Monthly Archives: July 2015

ALLIANCE Megagame Logo

ALLIANCE megagame almost ready to publish!

The world needs new leadership. Are you read to be prime minister, a military commander, a calculating economist, or a mad scientist? Each nation-team will have to negotiate, compete, collude, go to war, and collaborate to resolve countless international conflicts.

Megagames are one part board game, two parts role playing, and three parts epic experience. Play with as few as 5 players or as many as 60 players, this megagame is perfect for classrooms, parties, and megagame events.

Over the course of the last 2 years I’ve been developing a board game to teach students world-wide problem solving through play and collaboration. We often ask students to quietly  work independently while placing them next to each other, but how often do we utilize our state sponsored opportunity to have them collaborate to solve epic problems together? By allowing them to role-play as world leaders, perhaps they will take the first steps to becoming world leaders.

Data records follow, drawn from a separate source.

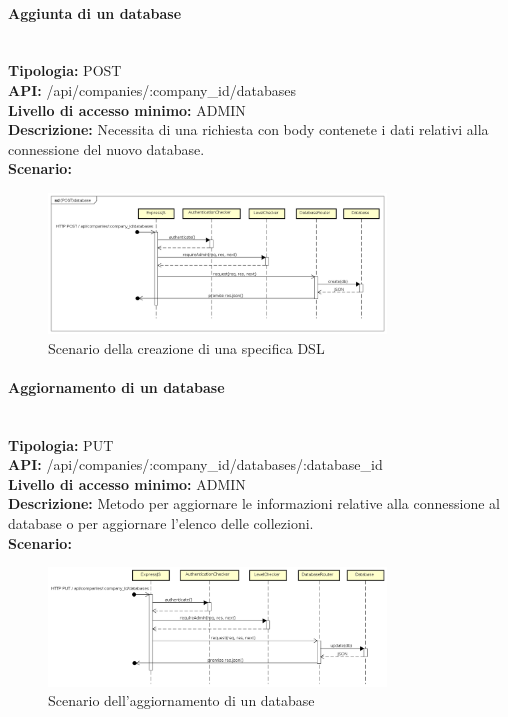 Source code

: \newpage
\paragraph{Aggiunta di un database}\mbox{}\\
\textbf{Tipologia:} POST \\
\textbf{API:} /api/companies/:company\_id/databases \\
\textbf{Livello di accesso minimo:} ADMIN \\
\textbf{Descrizione:} Necessita di una richiesta con body contenete i dati relativi alla connessione del nuovo database. \\
\textbf{Scenario:}
\begin{figure}[H]
\centering
\includegraphics[width=0.8\textwidth]{res/sections/backend/sequence/(POST)database.png}
\caption{Scenario della creazione di una specifica DSL}
\end{figure}

\newpage
\paragraph{Aggiornamento di un database}\mbox{}\\
\textbf{Tipologia:} PUT \\
\textbf{API:} /api/companies/:company\_id/databases/:database\_id \\
\textbf{Livello di accesso minimo:} ADMIN \\
\textbf{Descrizione:} Metodo per aggiornare le informazioni relative alla connessione al database o per aggiornare l'elenco delle collezioni. \\
\textbf{Scenario:}
\begin{figure}[H]
\centering
\includegraphics[width=0.8\textwidth]{res/sections/backend/sequence/(PUT)database.png}
\caption{Scenario dell'aggiornamento di un database}
\end{figure}

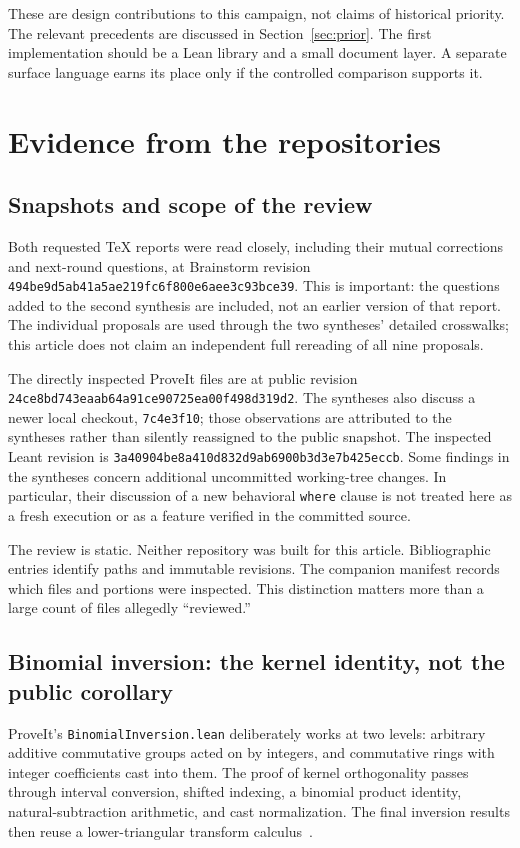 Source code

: \documentclass[11pt,a4paper]{article}
\newcommand{\code}[1]{\nolinkurl{#1}}
\theoremstyle{definition}
\begin{document}
These are design contributions to this campaign, not claims of historical priority.
The relevant precedents are discussed in Section~\ref{sec:prior}. The first
implementation should be a Lean library and a small document layer. A separate
surface language earns its place only if the controlled comparison supports it.

\section{Evidence from the repositories}\label{sec:evidence}
\subsection{Snapshots and scope of the review}
Both requested TeX reports were read closely, including their mutual corrections
and next-round questions, at Brainstorm revision
\code{494be9d5ab41a5ae219fc6f800e6aee3c93bce39}. This is important: the questions
added to the second synthesis are included, not an earlier version of that report.
The individual proposals are used through the two syntheses' detailed crosswalks;
this article does not claim an independent full rereading of all nine proposals.

The directly inspected ProveIt files are at public revision
\code{24ce8bd743eaab64a91ce90725ea00f498d319d2}. The syntheses also discuss a newer
local checkout, \code{7c4e3f10}; those observations are attributed to the syntheses
rather than silently reassigned to the public snapshot. The inspected Leant
revision is \code{3a40904be8a410d832d9ab6900b3d3e7b425eccb}. Some findings in the
syntheses concern additional uncommitted working-tree changes. In particular,
their discussion of a new behavioral \code{where} clause is not treated here as a
fresh execution or as a feature verified in the committed source.

The review is static. Neither repository was built for this article. Bibliographic
entries identify paths and immutable revisions. The companion manifest records
which files and portions were inspected. This distinction matters more than a
large count of files allegedly ``reviewed.''

\subsection{Binomial inversion: the kernel identity, not the public corollary}
ProveIt's \code{BinomialInversion.lean} deliberately works at two levels: arbitrary
additive commutative groups acted on by integers, and commutative rings with
integer coefficients cast into them. The proof of kernel orthogonality passes
through interval conversion, shifted indexing, a binomial product identity,
natural-subtraction arithmetic, and cast normalization. The final inversion
results then reuse a lower-triangular transform calculus~\cite{p-binomial}.
\end{document}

The game is nearly finished. I only need to produce a few more graphics and upload them to my Game publisher account. As soon as it is done I’ll publish it and make it available to teachers everywhere. Sign up for my newsletter to find out when it becomes available.

First professional print!

Game Preview

ALLIANCE is a political science simulation created by my high school game design students and I to help young people understand the dynamics of working towards world peace. In the game as many as 60 players role play as world leaders of 20 different nation teams to try and solve multiple geo-political crises, trade, and develop their nations. They learn first hand the importance of diplomacy, the necessity for self-defense, international interdependency, and cooperation.

The game can be played as a board game by as few as 5 players, or expanded into a megagame by 60 players. The game borrows key elements from Buckminster Fuller’s World Game, John Hunter’s World Peace Game, Settlers of Catan’s trading mechanics, and Archipelago’s economic mechanics. We also developed our own war mechanics. The students have freedom to maneuver economically, militarily, or technologically together or against other teams. There is also a lot of room for open creative ideas in the course of the game so that the students are not limited to conventional problem solving strategies.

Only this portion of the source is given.